* Task details *
Could you repeat all of the entries below word for word, apart from the pictures?

*** Opening Supplied information ***

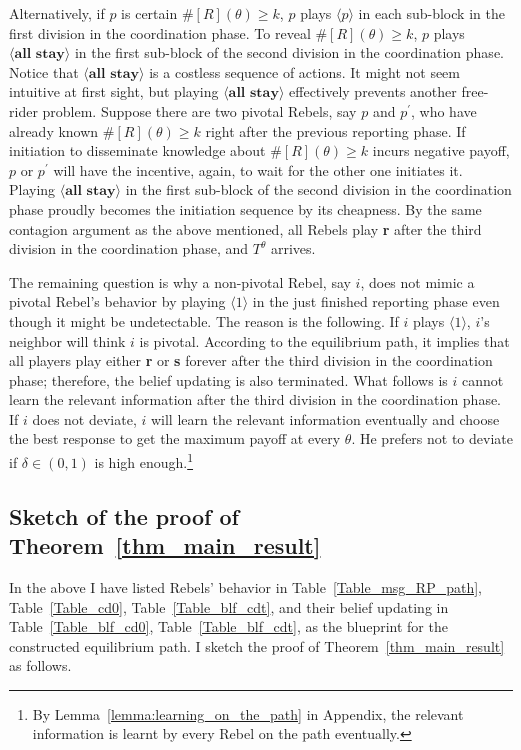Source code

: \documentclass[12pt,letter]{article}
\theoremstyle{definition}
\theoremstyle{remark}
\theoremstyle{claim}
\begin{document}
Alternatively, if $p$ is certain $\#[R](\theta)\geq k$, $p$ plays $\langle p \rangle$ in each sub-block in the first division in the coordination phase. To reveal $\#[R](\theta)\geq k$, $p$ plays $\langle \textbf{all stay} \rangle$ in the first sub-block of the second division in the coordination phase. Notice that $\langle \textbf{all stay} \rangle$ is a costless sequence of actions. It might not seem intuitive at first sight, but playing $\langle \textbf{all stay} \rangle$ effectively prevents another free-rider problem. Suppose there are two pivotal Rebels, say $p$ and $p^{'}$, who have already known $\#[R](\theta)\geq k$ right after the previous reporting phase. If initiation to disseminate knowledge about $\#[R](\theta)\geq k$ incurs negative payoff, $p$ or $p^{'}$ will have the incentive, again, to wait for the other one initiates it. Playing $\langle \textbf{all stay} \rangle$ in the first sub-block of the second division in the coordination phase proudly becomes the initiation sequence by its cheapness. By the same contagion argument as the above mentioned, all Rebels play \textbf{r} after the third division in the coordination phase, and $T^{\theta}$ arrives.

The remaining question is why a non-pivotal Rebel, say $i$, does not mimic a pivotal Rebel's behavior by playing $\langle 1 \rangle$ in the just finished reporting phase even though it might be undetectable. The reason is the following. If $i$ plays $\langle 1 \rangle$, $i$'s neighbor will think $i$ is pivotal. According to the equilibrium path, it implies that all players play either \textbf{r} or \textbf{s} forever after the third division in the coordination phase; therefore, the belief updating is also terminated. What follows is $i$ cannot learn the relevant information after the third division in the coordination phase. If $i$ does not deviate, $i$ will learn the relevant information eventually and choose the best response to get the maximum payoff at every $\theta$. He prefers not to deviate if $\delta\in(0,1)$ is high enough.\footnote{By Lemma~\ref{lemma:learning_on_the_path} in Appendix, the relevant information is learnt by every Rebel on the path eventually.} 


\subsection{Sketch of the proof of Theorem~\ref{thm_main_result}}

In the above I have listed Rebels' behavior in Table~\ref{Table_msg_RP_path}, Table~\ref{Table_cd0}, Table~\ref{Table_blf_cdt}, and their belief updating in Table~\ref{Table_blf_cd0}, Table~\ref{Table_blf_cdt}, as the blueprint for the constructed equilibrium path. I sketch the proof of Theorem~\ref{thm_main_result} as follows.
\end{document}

*** Closing Supplied information ***

* Solution to this task *
Source code

: \documentclass[12pt,letter]{article}
\theoremstyle{definition}
\theoremstyle{remark}
\theoremstyle{claim}
\begin{document}
Alternatively, if $p$ is certain $\#[R](\theta)\geq k$, $p$ plays $\langle p \rangle$ in each sub-block in the first division in the coordination phase. To reveal $\#[R](\theta)\geq k$, $p$ plays $\langle \textbf{all stay} \rangle$ in the first sub-block of the second division in the coordination phase. Notice that $\langle \textbf{all stay} \rangle$ is a costless sequence of actions. It might not seem intuitive at first sight, but playing $\langle \textbf{all stay} \rangle$ effectively prevents another free-rider problem. Suppose there are two pivotal Rebels, say $p$ and $p^{'}$, who have already known $\#[R](\theta)\geq k$ right after the previous reporting phase. If initiation to disseminate knowledge about $\#[R](\theta)\geq k$ incurs negative payoff, $p$ or $p^{'}$ will have the incentive, again, to wait for the other one initiates it. Playing $\langle \textbf{all stay} \rangle$ in the first sub-block of the second division in the coordination phase proudly becomes the initiation sequence by its cheapness. By the same contagion argument as the above mentioned, all Rebels play \textbf{r} after the third division in the coordination phase, and $T^{\theta}$ arrives.

The remaining question is why a non-pivotal Rebel, say $i$, does not mimic a pivotal Rebel's behavior by playing $\langle 1 \rangle$ in the just finished reporting phase even though it might be undetectable. The reason is the following. If $i$ plays $\langle 1 \rangle$, $i$'s neighbor will think $i$ is pivotal. According to the equilibrium path, it implies that all players play either \textbf{r} or \textbf{s} forever after the third division in the coordination phase; therefore, the belief updating is also terminated. What follows is $i$ cannot learn the relevant information after the third division in the coordination phase. If $i$ does not deviate, $i$ will learn the relevant information eventually and choose the best response to get the maximum payoff at every $\theta$. He prefers not to deviate if $\delta\in(0,1)$ is high enough.\footnote{By Lemma~\ref{lemma:learning_on_the_path} in Appendix, the relevant information is learnt by every Rebel on the path eventually.} 


\subsection{Sketch of the proof of Theorem~\ref{thm_main_result}}

In the above I have listed Rebels' behavior in Table~\ref{Table_msg_RP_path}, Table~\ref{Table_cd0}, Table~\ref{Table_blf_cdt}, and their belief updating in Table~\ref{Table_blf_cd0}, Table~\ref{Table_blf_cdt}, as the blueprint for the constructed equilibrium path. I sketch the proof of Theorem~\ref{thm_main_result} as follows.
\end{document}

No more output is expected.